Exercise —
Which lines below include "karate"? Copy them all.

Supplied data —

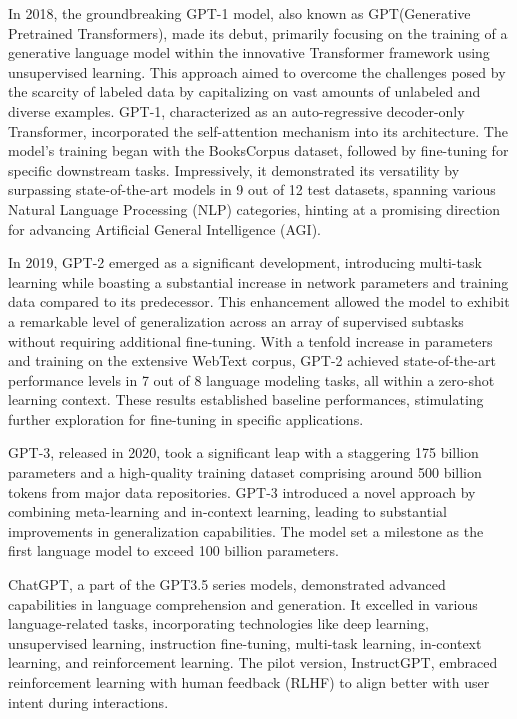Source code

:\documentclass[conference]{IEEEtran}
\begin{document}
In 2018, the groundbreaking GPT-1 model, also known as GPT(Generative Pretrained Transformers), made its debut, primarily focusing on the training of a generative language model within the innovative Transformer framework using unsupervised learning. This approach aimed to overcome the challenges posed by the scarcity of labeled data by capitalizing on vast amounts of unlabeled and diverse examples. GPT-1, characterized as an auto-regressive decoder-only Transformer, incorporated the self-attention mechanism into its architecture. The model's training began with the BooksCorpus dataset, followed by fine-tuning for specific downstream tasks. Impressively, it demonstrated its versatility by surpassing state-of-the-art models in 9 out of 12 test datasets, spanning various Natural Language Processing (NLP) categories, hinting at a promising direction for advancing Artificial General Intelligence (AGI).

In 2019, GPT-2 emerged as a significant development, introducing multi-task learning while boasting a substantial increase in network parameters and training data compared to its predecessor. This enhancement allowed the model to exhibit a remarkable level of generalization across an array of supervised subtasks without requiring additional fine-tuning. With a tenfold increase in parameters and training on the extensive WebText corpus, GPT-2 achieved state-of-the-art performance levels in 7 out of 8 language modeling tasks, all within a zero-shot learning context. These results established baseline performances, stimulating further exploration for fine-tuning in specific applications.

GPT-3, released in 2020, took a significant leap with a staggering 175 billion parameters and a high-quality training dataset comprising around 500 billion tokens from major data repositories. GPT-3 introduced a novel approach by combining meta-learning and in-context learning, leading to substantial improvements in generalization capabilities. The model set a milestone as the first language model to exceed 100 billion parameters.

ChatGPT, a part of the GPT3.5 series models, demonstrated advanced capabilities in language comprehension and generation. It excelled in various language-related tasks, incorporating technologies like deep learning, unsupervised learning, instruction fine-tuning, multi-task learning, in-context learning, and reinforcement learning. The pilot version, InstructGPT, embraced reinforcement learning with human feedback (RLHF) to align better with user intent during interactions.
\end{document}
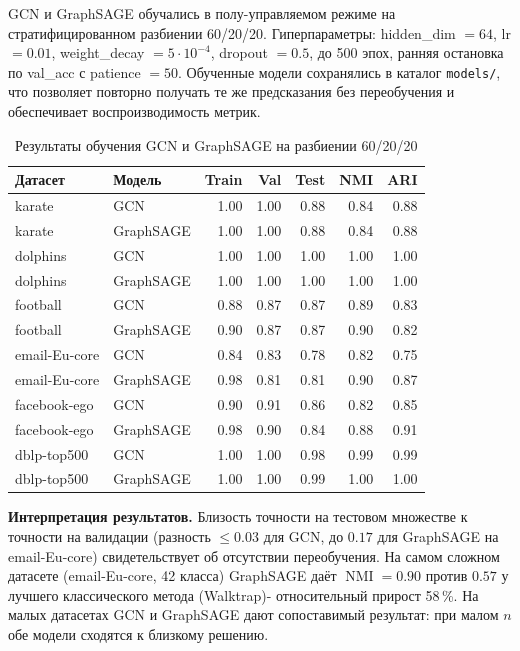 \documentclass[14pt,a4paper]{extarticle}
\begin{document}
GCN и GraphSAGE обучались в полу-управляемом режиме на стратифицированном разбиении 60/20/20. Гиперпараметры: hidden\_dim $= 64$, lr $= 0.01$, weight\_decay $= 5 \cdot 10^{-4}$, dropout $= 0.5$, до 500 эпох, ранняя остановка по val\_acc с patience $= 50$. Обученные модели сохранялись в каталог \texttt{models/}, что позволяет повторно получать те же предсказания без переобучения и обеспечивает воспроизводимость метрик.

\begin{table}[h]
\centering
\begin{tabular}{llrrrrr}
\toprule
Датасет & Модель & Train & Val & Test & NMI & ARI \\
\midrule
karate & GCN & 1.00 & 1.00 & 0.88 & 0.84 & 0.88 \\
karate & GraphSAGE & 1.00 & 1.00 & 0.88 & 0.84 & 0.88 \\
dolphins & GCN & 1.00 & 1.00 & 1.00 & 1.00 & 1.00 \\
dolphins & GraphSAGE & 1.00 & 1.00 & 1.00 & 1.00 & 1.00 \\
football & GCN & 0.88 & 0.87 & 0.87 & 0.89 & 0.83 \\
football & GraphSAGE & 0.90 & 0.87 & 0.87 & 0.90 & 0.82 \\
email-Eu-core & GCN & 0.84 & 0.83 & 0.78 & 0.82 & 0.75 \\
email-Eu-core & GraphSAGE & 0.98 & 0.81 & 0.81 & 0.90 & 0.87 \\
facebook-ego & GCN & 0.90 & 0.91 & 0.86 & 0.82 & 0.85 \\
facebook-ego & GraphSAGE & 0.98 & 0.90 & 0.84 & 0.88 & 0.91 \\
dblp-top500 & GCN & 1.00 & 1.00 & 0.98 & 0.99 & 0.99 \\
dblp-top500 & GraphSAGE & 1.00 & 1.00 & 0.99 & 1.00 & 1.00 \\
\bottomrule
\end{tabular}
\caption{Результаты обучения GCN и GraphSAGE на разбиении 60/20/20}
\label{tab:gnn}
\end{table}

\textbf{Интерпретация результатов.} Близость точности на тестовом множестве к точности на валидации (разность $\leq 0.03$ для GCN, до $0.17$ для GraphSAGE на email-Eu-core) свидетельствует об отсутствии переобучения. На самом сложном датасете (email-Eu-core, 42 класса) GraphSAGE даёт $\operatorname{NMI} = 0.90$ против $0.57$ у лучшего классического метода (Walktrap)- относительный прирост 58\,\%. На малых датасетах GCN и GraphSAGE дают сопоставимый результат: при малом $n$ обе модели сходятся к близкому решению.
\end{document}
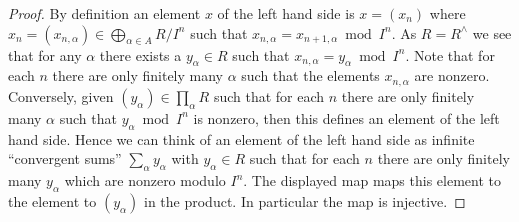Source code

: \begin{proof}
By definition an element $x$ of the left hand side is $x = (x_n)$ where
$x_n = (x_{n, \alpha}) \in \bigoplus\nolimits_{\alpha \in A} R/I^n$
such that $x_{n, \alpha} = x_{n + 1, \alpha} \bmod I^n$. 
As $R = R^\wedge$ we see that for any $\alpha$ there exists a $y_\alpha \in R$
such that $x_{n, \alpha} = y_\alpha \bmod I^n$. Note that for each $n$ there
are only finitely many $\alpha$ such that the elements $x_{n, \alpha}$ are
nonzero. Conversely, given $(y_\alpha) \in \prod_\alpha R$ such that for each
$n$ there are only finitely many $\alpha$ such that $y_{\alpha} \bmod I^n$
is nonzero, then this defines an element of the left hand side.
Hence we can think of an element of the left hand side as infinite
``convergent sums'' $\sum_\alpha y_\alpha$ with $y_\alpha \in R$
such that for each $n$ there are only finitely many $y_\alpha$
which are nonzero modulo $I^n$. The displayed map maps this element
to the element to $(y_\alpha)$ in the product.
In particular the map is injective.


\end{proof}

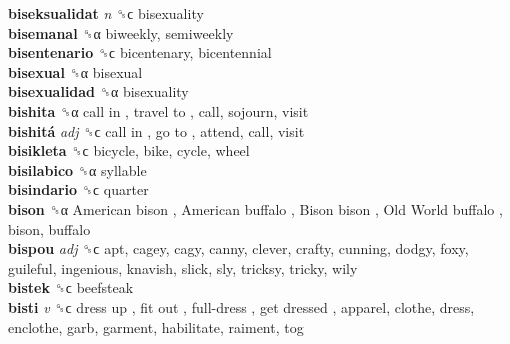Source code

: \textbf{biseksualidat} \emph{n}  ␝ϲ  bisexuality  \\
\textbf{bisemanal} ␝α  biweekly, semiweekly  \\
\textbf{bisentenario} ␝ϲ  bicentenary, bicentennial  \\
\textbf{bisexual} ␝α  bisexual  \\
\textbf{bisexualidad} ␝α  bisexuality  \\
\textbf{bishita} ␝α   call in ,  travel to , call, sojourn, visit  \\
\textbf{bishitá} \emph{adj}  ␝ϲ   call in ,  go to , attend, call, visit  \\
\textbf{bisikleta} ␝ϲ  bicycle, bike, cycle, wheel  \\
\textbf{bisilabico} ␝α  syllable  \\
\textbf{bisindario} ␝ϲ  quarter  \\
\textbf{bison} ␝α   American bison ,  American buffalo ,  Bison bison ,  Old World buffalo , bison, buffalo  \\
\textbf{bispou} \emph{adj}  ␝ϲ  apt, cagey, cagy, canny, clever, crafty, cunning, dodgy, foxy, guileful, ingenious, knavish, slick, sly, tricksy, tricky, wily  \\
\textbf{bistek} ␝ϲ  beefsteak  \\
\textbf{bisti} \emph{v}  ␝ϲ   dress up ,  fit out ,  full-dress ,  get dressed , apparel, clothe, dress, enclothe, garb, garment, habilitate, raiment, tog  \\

Response to the exercise —
karate & GCN & 1.00 & 1.00 & 0.88 & 0.84 & 0.88 \\
karate & GraphSAGE & 1.00 & 1.00 & 0.88 & 0.84 & 0.88 \\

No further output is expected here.